Work order:
Go through the entries one line at a time, and gather every line that has the word "search".

Given entries:
- - - -
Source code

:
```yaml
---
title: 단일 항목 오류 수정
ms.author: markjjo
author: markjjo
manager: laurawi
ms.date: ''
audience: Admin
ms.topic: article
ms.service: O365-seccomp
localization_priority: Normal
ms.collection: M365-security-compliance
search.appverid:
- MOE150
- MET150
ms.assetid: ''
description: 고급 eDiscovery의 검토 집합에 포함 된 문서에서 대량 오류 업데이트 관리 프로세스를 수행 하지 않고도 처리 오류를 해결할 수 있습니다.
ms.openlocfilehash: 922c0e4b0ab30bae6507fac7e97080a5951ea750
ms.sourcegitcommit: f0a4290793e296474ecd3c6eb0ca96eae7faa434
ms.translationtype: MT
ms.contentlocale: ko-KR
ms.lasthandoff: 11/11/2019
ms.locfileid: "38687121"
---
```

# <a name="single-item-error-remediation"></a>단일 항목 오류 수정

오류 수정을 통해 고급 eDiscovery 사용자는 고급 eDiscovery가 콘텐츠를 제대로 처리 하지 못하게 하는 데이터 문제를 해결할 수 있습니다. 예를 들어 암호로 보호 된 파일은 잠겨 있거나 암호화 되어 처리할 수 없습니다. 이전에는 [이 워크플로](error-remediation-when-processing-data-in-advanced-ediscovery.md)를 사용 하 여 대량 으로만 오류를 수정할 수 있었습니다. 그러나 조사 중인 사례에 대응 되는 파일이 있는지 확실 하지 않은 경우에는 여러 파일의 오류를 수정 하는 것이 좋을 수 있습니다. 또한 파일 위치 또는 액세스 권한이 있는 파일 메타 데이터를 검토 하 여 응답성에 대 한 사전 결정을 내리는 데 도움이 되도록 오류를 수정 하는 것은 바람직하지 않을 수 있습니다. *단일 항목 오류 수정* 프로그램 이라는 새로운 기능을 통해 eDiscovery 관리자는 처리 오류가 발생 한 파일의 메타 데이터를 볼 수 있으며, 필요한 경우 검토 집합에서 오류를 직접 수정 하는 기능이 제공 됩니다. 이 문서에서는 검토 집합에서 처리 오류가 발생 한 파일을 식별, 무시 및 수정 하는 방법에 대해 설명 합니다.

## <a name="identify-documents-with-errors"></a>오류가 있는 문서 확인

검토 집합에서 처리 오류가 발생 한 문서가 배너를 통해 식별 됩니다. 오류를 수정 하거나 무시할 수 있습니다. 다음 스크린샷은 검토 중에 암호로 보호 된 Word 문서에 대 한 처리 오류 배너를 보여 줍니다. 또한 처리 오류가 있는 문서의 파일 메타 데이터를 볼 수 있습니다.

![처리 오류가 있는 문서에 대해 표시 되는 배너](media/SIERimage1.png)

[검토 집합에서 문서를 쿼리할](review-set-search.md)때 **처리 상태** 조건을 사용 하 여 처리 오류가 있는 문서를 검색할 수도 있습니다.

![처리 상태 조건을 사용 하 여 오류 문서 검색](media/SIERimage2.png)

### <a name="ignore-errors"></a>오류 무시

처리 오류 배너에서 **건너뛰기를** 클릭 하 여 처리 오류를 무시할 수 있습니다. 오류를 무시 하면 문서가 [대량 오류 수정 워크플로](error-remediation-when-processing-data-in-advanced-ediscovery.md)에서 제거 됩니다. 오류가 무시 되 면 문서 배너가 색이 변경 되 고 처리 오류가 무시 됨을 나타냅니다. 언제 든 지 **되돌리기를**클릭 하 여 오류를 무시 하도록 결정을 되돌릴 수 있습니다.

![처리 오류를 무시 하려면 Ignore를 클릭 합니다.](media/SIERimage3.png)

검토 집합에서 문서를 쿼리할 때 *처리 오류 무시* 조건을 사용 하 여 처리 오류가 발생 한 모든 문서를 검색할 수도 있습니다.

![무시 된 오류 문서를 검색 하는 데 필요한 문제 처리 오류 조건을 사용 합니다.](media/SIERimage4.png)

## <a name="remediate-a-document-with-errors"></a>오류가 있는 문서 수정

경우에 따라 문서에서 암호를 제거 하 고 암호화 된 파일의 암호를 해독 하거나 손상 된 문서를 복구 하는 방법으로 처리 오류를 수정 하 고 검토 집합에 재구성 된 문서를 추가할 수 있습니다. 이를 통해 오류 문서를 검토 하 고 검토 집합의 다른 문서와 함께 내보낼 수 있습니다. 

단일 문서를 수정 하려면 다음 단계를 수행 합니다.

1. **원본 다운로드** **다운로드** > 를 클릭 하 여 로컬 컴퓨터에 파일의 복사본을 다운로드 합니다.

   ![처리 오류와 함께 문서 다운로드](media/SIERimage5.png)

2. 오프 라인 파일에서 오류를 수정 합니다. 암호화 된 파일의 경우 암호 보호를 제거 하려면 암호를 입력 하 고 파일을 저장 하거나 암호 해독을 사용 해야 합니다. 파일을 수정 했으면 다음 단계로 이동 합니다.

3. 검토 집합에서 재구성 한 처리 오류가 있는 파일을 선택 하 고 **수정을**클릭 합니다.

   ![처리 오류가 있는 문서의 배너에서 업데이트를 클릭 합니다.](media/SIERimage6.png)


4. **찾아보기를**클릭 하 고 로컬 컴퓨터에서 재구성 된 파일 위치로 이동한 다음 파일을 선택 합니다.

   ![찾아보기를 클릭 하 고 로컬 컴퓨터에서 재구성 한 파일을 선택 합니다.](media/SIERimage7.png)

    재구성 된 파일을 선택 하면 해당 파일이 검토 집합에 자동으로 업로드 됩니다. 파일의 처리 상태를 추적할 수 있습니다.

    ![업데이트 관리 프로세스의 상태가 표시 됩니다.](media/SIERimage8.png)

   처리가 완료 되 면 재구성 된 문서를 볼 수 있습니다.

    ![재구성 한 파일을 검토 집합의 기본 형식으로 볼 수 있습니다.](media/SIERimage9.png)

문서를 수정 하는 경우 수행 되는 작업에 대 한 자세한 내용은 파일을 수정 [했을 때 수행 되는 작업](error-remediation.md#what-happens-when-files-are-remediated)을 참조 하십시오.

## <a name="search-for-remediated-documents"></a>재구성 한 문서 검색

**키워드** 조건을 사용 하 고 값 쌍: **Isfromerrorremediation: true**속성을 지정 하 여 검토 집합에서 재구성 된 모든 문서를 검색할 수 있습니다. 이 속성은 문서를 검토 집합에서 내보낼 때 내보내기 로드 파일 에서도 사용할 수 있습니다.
- - - -
Task output:
search.appverid:
[검토 집합에서 문서를 쿼리할](review-set-search.md)때 **처리 상태** 조건을 사용 하 여 처리 오류가 있는 문서를 검색할 수도 있습니다.
## <a name="search-for-remediated-documents"></a>재구성 한 문서 검색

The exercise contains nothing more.